Guidelines
Suggest edit

Add a summary column for the main comparison

For comparison in record-list tables, use a row-level summary column on the table to improve insight and mitigate forcing readers to infer the main answer from multiple detail columns for readers scanning spreadsheet-like tables.

  • purpose:refine
  • basis:heuristic
  • task:compare
  • scope:record-list
  • chart:table
  • quality:insight
  • lever:layout-structure
  • operator:rank

advice

Summary column

Add a summary column that states the table’s main comparison directly. For example, add a total or answer field so each row shows the overall count instead of making readers infer it from several detail columns.

reason

Why a summary column works

A summary column turns the table from a raw listing into an explicit answer. It shows readers why the detail columns are there before they start aggregating values in their heads.
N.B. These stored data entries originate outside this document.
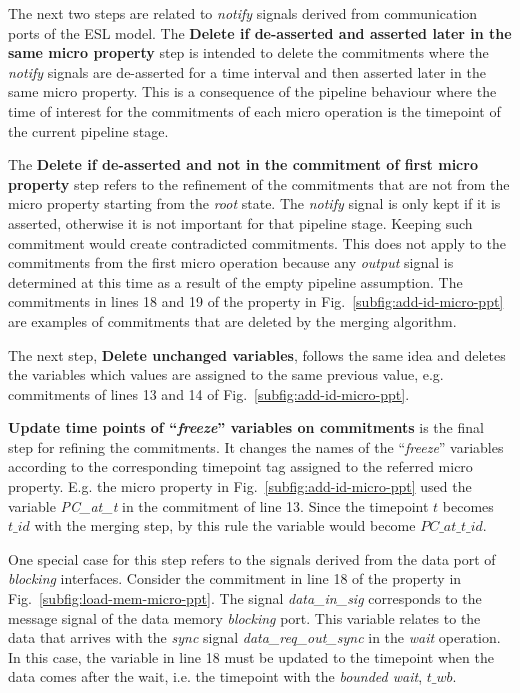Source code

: The next two steps are related to \textit{notify} signals derived from communication ports of the ESL model. The \textbf{Delete if de-asserted and asserted later in the same micro property} step is intended to delete the commitments where the \textit{notify} signals are de-asserted for a time interval and then asserted later in the same micro property. This is a consequence of the pipeline behaviour where the time of interest for the commitments of each micro operation is the timepoint of the current pipeline stage.

The \textbf{Delete if de-asserted and not in the commitment of first micro property} step refers to the refinement of the commitments that are not from the micro property starting from the \textit{root} state. The \textit{notify} signal is only kept if it is asserted, otherwise it is not important for that pipeline stage. Keeping such commitment would create contradicted commitments. This does not apply to the commitments from the first micro operation because any \textit{output} signal is determined at this time as a result of the empty pipeline assumption. The commitments in lines 18 and 19 of the property in Fig.~\ref{subfig:add-id-micro-ppt} are examples of commitments that are deleted by the merging algorithm.

The next step, \textbf{Delete unchanged variables}, follows the same idea and deletes the variables which values are assigned to the same previous value, e.g. commitments of lines 13 and 14 of Fig.~\ref{subfig:add-id-micro-ppt}.

\textbf{Update time points of “\textit{freeze}” variables on commitments} is the final step for refining the commitments. It changes the names of the “\textit{freeze}” variables according to the corresponding timepoint tag assigned to the referred micro property. E.g. the micro property in Fig.~\ref{subfig:add-id-micro-ppt} used the variable \textit{PC\_at\_t} in the commitment of line 13. Since the timepoint $t$ becomes $t\_id$ with the merging step, by this rule the variable would become $PC\_at\_t\_id$. 

One special case for this step refers to the signals derived from the data port of \textit{blocking} interfaces. Consider the commitment in line 18 of the property in Fig.~\ref{subfig:load-mem-micro-ppt}. The signal \textit{data\_in\_sig} corresponds to the message signal of the data memory \textit{blocking} port. This variable relates to the data that arrives with the \textit{sync} signal \textit{data\_req\_out\_sync} in the \textit{wait} operation. In this case, the variable in line 18 must be updated to the timepoint when the data comes after the wait, i.e. the timepoint with the \textit{bounded wait}, $t\_wb$.

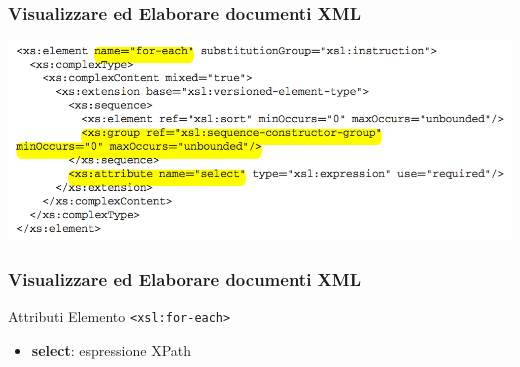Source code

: \begin{frame}
    \frametitle{Visualizzare ed Elaborare documenti XML}
    \addtocounter{nframe}{1}
    
    \begin{center}
        \includegraphics[width=.95\textwidth]{imgs/Schema-for-each.png}
    \end{center}

\end{frame}

\begin{frame}
    \frametitle{Visualizzare ed Elaborare documenti XML}
    \addtocounter{nframe}{1}
    

     \begin{block}{Attributi Elemento \texttt{<xsl:for-each>}}
         \begin{itemize}
             \item \textbf{select}: espressione XPath
        \end{itemize}
     \end{block}
    
\end{frame}

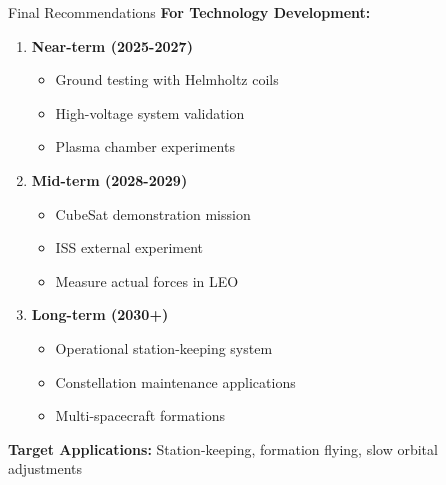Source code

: \documentclass[aspectratio=169]{beamer}
\begin{document}
\begin{frame}{Final Recommendations}
\textbf{For Technology Development:}
\begin{enumerate}
    \item \textbf{Near-term (2025-2027)}
    \begin{itemize}
        \item Ground testing with Helmholtz coils
        \item High-voltage system validation
        \item Plasma chamber experiments
    \end{itemize}

    \item \textbf{Mid-term (2028-2029)}
    \begin{itemize}
        \item CubeSat demonstration mission
        \item ISS external experiment
        \item Measure actual forces in LEO
    \end{itemize}

    \item \textbf{Long-term (2030+)}
    \begin{itemize}
        \item Operational station-keeping system
        \item Constellation maintenance applications
        \item Multi-spacecraft formations
    \end{itemize}
\end{enumerate}

\vspace{1em}
\textbf{Target Applications:} Station-keeping, formation flying, slow orbital adjustments
\end{frame}
\end{document}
Mechanism: A row-level total or answer field removes the need to reconstruct the main comparison across multiple cells and makes the table’s intended ranking or comparison visible at a glance.

Evidence: The post recommends adding a column that directly shows which row leads on the main question and says this column explains why the rest of the table is there rather than merely repeating it (Mintzer-Sweeney, 2024).

context

Use when the comparison is spread across detail columns

  • User Goal: Show which record leads on the main question.
  • Task: Compare rows without making readers total or infer values across several columns.
  • Data: A record list with multiple supporting detail columns.
  • Chart Setting: A table that currently looks like a simple spreadsheet listing.
  • Audience: Readers who need the table to answer the comparison directly.
  • Success Criterion: Each row can be judged on the main comparison from one explicit field.

exceptions

Do not use when one field already gives the answer

Break it when: An existing field already states the row-level answer directly. Why: Then another summary column only duplicates the answer instead of clarifying the table’s purpose.

costs

Tradeoffs of adding a summary column

Sacrifice: One more column of horizontal space.
Risk: If the new column does not carry the main comparison, it feels redundant.
Mitigation: Reserve the summary column for the exact quantity or answer readers are meant to compare.

mistakes

Common failure mode with summary columns

Mistake: Leave the main answer distributed across several detail columns. Why it fails: Readers must reconstruct the comparison the table is supposed to show.

check

Check whether the table answers its own question

Failure Sign: You cannot tell which row leads without counting or scanning across multiple cells.
Quick Check: Ask the title’s main question and see whether one field per row answers it.
Stronger Test: If readers must aggregate the supporting columns to compare rows, the summary column is missing or not doing its job.

fix

Fix the missing summary readout

  • Add one row-level total or answer field for the main comparison.
  • Name that field with the quantity readers are meant to compare.
  • Keep the existing detail columns as supporting explanation rather than the only path to the answer.